Martedì 30 Giugno 2020 di Alessandro Bottone
Maxi pulizia del verde nell'istituto comprensivo 68 Rodinò di Barra, quartiere nell'area est di Napoli. Dopo mesi di degrado si interviene nel plesso di via Mastellone su iniziativa di Save the Children e della cooperativa sociale Il Tappeto di Iqbal. Le due realtà, che da anni gestiscono il Punto Luce di Barra, utilizzeranno gli spazi esterni recuperati per ospitare, ogni giorno, un centinaio di giovanissimi nelle attività estive. Una vera e propria ripartenza dopo i mesi del lockdown che ha imposto una mutazione alle importanti esperienze realizzate a favore di minori e famiglie.
 
 

Per rimuovere decine e decine di metri quadrati di verde infestante sono necessari diversi giorni di lavoro e l'utilizzo di un trattore. «A breve, finita la pulizia, contiamo di ripartire con le attività educative: abbiamo messo le nostre forze in campo e abbiamo deciso di collaborare alla pulizia del verde anche in questo periodo» afferma Luigi Malcangi, referente regionale per la Campania di Save the Children Italia, che specifica: «Ovviamente abbiamo condiviso tutta l'azione con la municipalità, la preside dell'istituto e l'assessorato alla scuola così come abbiamo condiviso il progetto educativo». Il cortile della Rodinò ospiterà uno degli Spazi Futuro di Save the Children. «Punteremo sulle occasioni educativo-didattiche perdute in questi mesi, sulle relazioni sociali, sulle attività ludico-sportive all'aperto: manterremo tutte le misure di sicurezza» evidenzia Malcangi.

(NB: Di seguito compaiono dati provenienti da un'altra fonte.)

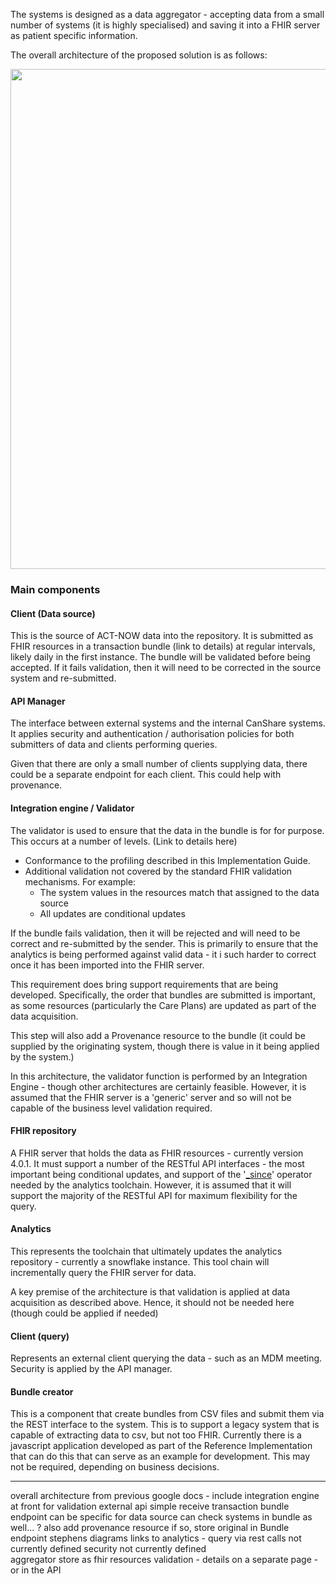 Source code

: 

The systems is designed as a data aggregator - accepting data from a small number of systems (it is highly specialised) and saving it into a FHIR server as patient specific information.

The overall architecture of the proposed solution is as follows:

<img style="width:800px; float:none" src="architecture.png"/>

### Main components 


#### Client (Data source)
This is the source of ACT-NOW data into the repository. It is submitted as FHIR resources in a transaction bundle (link to details) at regular intervals, likely daily in the first instance. The bundle will be validated before being accepted. If it fails validation, then it will need to be corrected in the source system and re-submitted.

#### API Manager
The interface between external systems and the internal CanShare systems. It applies security and authentication / authorisation policies for both submitters of data and clients performing queries.

Given that there are only a small number of clients supplying data, there could be a separate endpoint for each client. This could help with provenance.

#### Integration engine / Validator
The validator is used to ensure that the data in the bundle is for for purpose. This occurs at a number of levels. (Link to details here) 
* Conformance to the profiling described in this Implementation Guide.
* Additional validation not covered by the standard FHIR validation mechanisms. For example:
    * The system values in the resources match that assigned to the data source
    * All updates are conditional updates

If the bundle fails validation, then it will be rejected and will need to be correct and re-submitted by the sender. This is primarily to ensure that the analytics is being performed against valid data - it i such harder to correct once it has been imported into the FHIR server.

This requirement does bring support requirements that are being developed. Specifically, the order that bundles are submitted is important, as some resources (particularly the Care Plans) are updated as part of the data acquisition.

This step will also add a Provenance resource to the bundle (it could be supplied by the originating system, though there is value in it being applied by the system.)

In this architecture, the validator function is performed by an Integration Engine - though other architectures are certainly feasible. However, it is assumed that the FHIR server is a 'generic' server and so will not be capable of the business level validation required.

#### FHIR repository
A FHIR server that holds the data as FHIR resources - currently version 4.0.1. It must support a number of the RESTful API interfaces - the most important being conditional updates, and support of the '[_since](http://hl7.org/fhir/http.html#history)' operator needed by the analytics toolchain. However, it is assumed that it will support the majority of the RESTful API for maximum flexibility for the query.

#### Analytics
This represents the toolchain that ultimately updates the analytics repository - currently a snowflake instance. This tool chain will incrementally query the FHIR server for data.

A key premise of the architecture is that validation is applied at data acquisition as described above. Hence, it should not be needed here (though could be applied if needed)

#### Client (query)
Represents an external client querying the data - such as an MDM meeting. Security is applied by the API manager.

#### Bundle creator
This is a component that create bundles from CSV files and submit them via the REST interface to the system. This is to support a legacy system that is capable of extracting data to csv, but not too FHIR. Currently there is a javascript application developed as part of the Reference Implementation that can do this that can serve as an example for development. This may not be required, depending on business decisions.


---


overall architecture
    from previous google docs - include integration engine at front for validation
        external api simple receive transaction bundle
            endpoint can be specific for data source
                can check systems in bundle as well...
        ? also add provenance resource
            if so, store original in Bundle endpoint
    stephens diagrams
        links to analytics - query via rest calls
            not currently defined
    security not currently defined    
    aggregator
    store as fhir resources
    validation - details on a separate page - or in the API

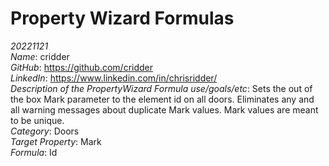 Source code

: # Property Wizard Formulas

*20221121*<br/>
*Name*: cridder<br/>
*GitHub*: https://github.com/cridder<br/>
*LinkedIn*: https://www.linkedin.com/in/chrisridder/<br/>
*Description of the PropertyWizard Formula use/goals/etc*: Sets the out of the box Mark parameter to the element id on all doors.  Eliminates any and all warning messages about duplicate Mark values.  Mark values are meant to be unique.<br/>
*Category*: Doors<br/>
*Target Property*: Mark<br/>
*Formula*: Id<br/> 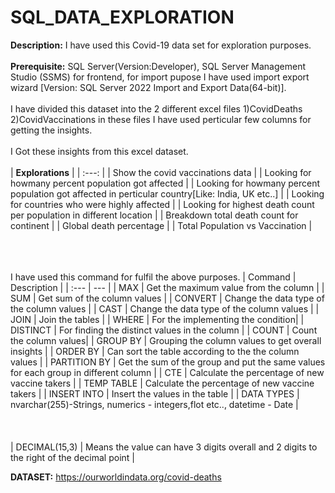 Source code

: # SQL_DATA_EXPLORATION
**Description:** I have used this Covid-19 data set for exploration purposes.<br><br>
**Prerequisite:** SQL Server(Version:Developer), SQL Server Management Studio (SSMS) for frontend, for import pupose I have used import export wizard [Version: SQL Server 2022 Import and Export Data(64-bit)].<br><br>
I have divided this dataset into the 2 different excel files 1)CovidDeaths 2)CovidVaccinations in these files I have used perticular few columns for getting the insights.<br><br>
I Got these insights from this excel dataset.<br><br>
| **Explorations** |
| :---: |
| Show the covid vaccinations data |
| Looking for howmany percent population got affected  |
| Looking for howmany percent population got affected in perticular country[Like: India, UK etc..] |
| Looking for countries who were highly affected |
| Looking for highest death count per population in different location |
| Breakdown total death count for continent |
| Global death percentage |
| Total Population vs Vaccination |<br><br><br><br>

I have used this command for fulfil the above purposes.
| Command | Description |
| :--- | --- |
| MAX | Get the maximum value from the column |
| SUM | Get sum of the column values |
| CONVERT | Change the data type of the column values |
| CAST | Change the data type of the column values |
| JOIN | Join the tables |
| WHERE | For the implementing the condition|
| DISTINCT | For finding the distinct values in the column |
| COUNT | Count the column values|
| GROUP BY | Grouping the column values to get overall insights |
| ORDER BY | Can sort the table according to the the column values |
| PARTITION BY | Get the sum of the group and put the same values for each group in different column |
| CTE | Calculate the percentage of new vaccine takers |
| TEMP TABLE | Calculate the percentage of new vaccine takers |
| INSERT INTO | Insert the values in the table |
| DATA TYPES | nvarchar(255)-Strings, numerics - integers,flot etc.., datetime - Date | <br><br><br><br>
| DECIMAL(15,3) |  Means the value can have 3 digits overall and 2 digits to the right of the decimal point |



**DATASET:** https://ourworldindata.org/covid-deaths <br><br>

Con lo Spazio Futuro di Barra - così come con i cinquanta attivati in tutta Italia nell’ambito della campagna 'Riscriviamo il futuro' - si vuole garantire ai bambini e agli adolescenti una estate ricca di opportunità e, quindi, contrastare la povertà educativa restituendo ai giovanissimi la socialità sottratta dal lockdown. Bambini e adolescenti, dai 3 ai 17 anni, potranno gratuitamente svolgere numerose attività educative come laboratori artistici e ricreativi, attività ludiche e motorie, promozione della lettura e accompagnamento allo studio. Momenti di gioco, educazione e socialità si svolgeranno nel pieno rispetto dei protocolli sanitari e del distanziamento.

«Per noi è ancora più fondamentale garantire attività quotidiane almeno fino al 21 agosto: dal teatro al circo, dal parkour alla break dance, graffiti per decorare le pareti ma anche contrasto al learning loss» dice Giovanni Savino, presidente della cooperativa sociale Il Tappeto di Iqbal. «È fondamentale abituarli e accompagnarli a una nuova modalità di relazione a distanza per consentirgli un ritorno a scuola meno traumatico» sottolinea. Anche se il rapporto con i giovanissimi è stato costante anche durante la fase più dura della crisi sanitaria - con attività attraverso pc, tablet e smartphone - ora bisogna abituarli a nuove modalità e a qualche rinuncia: abbracci e vicinanza dovranno essere evitati ancora per un po'.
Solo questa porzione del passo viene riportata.